Trisomy of RCAN1 Disrupts Peripheral Nervous System in Down Syndrome

Mouse models of Down syndrome showed up to 3 times the number of RCAN1 compared to normal chromosomes.

Researchers from Johns Hopkins University have linked the gene RCAN1 to impaired peripheral nervous system development in patients with Down syndrome.1

Although most of the research into nervous system abnormalities in Down syndrome has focused on the central nervous system (CNS), those with Down syndrome are known to have dysfunction of the peripheral nervous system (PNS) as well. Diabetes and heart failure are prevalent in this population, and sympathetic nervous system dysfunction has been suspected to be involved, the authors wrote in the paper, which was published in Nature Communications.

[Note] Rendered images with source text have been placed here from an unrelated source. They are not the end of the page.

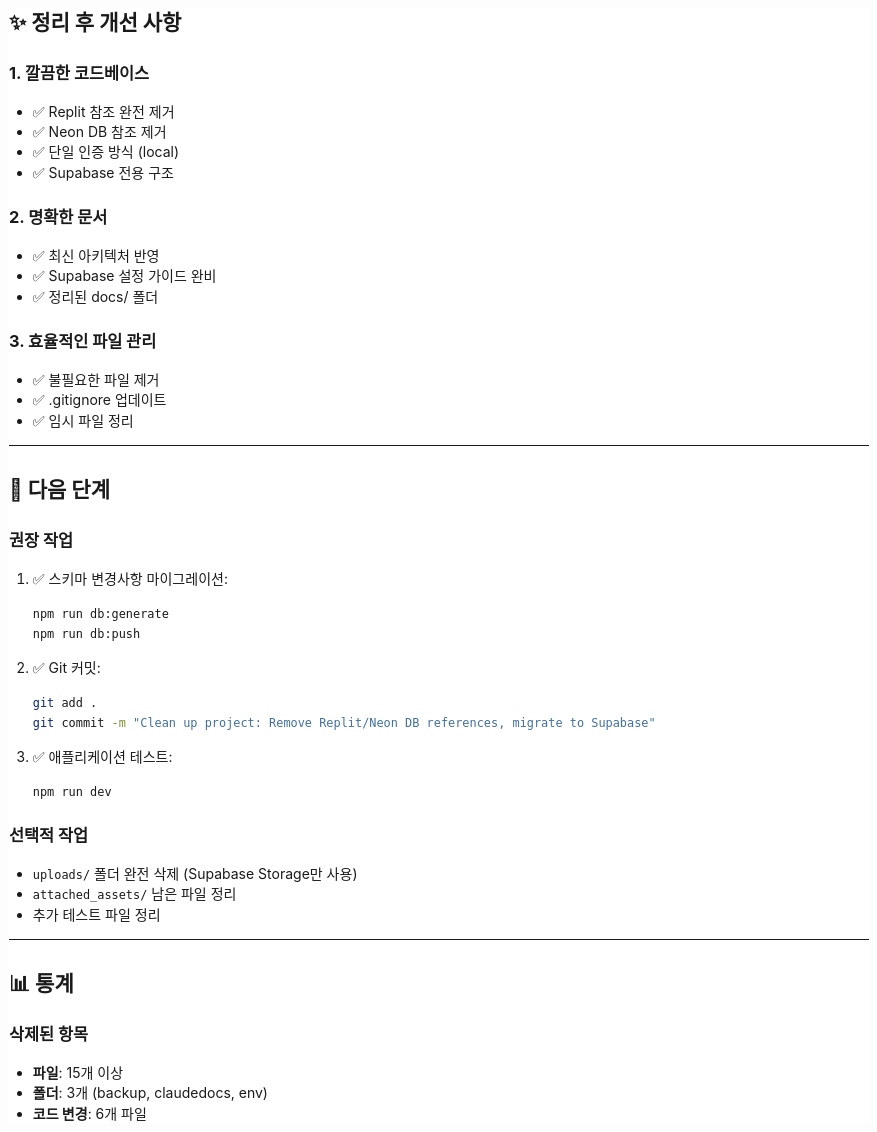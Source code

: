 
## ✨ 정리 후 개선 사항

### 1. 깔끔한 코드베이스
- ✅ Replit 참조 완전 제거
- ✅ Neon DB 참조 제거
- ✅ 단일 인증 방식 (local)
- ✅ Supabase 전용 구조

### 2. 명확한 문서
- ✅ 최신 아키텍처 반영
- ✅ Supabase 설정 가이드 완비
- ✅ 정리된 docs/ 폴더

### 3. 효율적인 파일 관리
- ✅ 불필요한 파일 제거
- ✅ .gitignore 업데이트
- ✅ 임시 파일 정리

---

## 🎯 다음 단계

### 권장 작업
1. ✅ 스키마 변경사항 마이그레이션:
   ```bash
   npm run db:generate
   npm run db:push
   ```

2. ✅ Git 커밋:
   ```bash
   git add .
   git commit -m "Clean up project: Remove Replit/Neon DB references, migrate to Supabase"
   ```

3. ✅ 애플리케이션 테스트:
   ```bash
   npm run dev
   ```

### 선택적 작업
- `uploads/` 폴더 완전 삭제 (Supabase Storage만 사용)
- `attached_assets/` 남은 파일 정리
- 추가 테스트 파일 정리

---

## 📊 통계

### 삭제된 항목
- **파일**: 15개 이상
- **폴더**: 3개 (backup, claudedocs, env)
- **코드 변경**: 6개 파일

“There’s been a whole aspect of the nervous system that has been ignored in Down syndrome, and perhaps in other neurological disorders,” said co-author Rejji Kuruvilla, PhD, in a statement.2

The authors note that animal studies have indicated that nerve growth factor (NGF) is involved in the development of the sympathetic nervous system, with  decreased peripheral nerve innervation demonstrated with ablation of NGF or its receptor, TrkA.

For this study, Ami Patel, a graduate student of the Department of Biology at Johns Hopkins University in Baltimore, MD, and colleagues explored the mechanisms involved in sympathetic innervation loss using human Down syndrome tissue and a mouse model of Down syndrome.

They found that mouse models of Down syndrome demonstrated shorter, less branched sympathetic fibers innervating the target organs. Likewise, splenic and pancreatic tissue from infants with Down syndrome had decreased immunostaining for sympathetic innervation and reduction in tyrosine hydroxylase (TH) immunoreactivity compared to normal tissue (P=0.026 for pancreas; P=0.01 for spleen; t-test n=3). The investigators also found reduced endocytosis of TrK receptors in the mouse model.

The researchers found that RCAN1, which regulates calcineurin 1, occurs at 3 times the number found in normal chromosomes. Excess copies of RCAN1 appear to inhibit calcineurin-mediated dynamin1 dephosphorylation and thus interfere with endocytosis of TrkA receptors. To further understand the role of RCAN1,  the reserachers genetically corrected the level of RCAN1 and found that receptor trafficking as well as innervation and neuron survival improved.

 “Down syndrome is a complex genetic disorder believed to arise from the trisomy of many genes. Here, we define that increased dosage of a single gene, RCAN1, exerts pronounced effects on the development of sympathetic neurons,” the authors wrote.1

“When you think about therapeutic interventions that could affect life quality, it’s important to not ignore this important aspect of the nervous system,” Dr Kuruvilla said.2


  1. Patel A, Yamashita N, Ascaño M, et al. RCAN1 links impaired neurotrophin trafficking to aberrant development of the sympathetic nervous system in Down syndrome. Nat Commun. 2015;6:10119.
  2. Research Traces Cause of Organ Dysfunction in Down Syndrome. Johns Hopkins Office of Communications; December 14, 2015. Available at: Accessed December 22, 2015.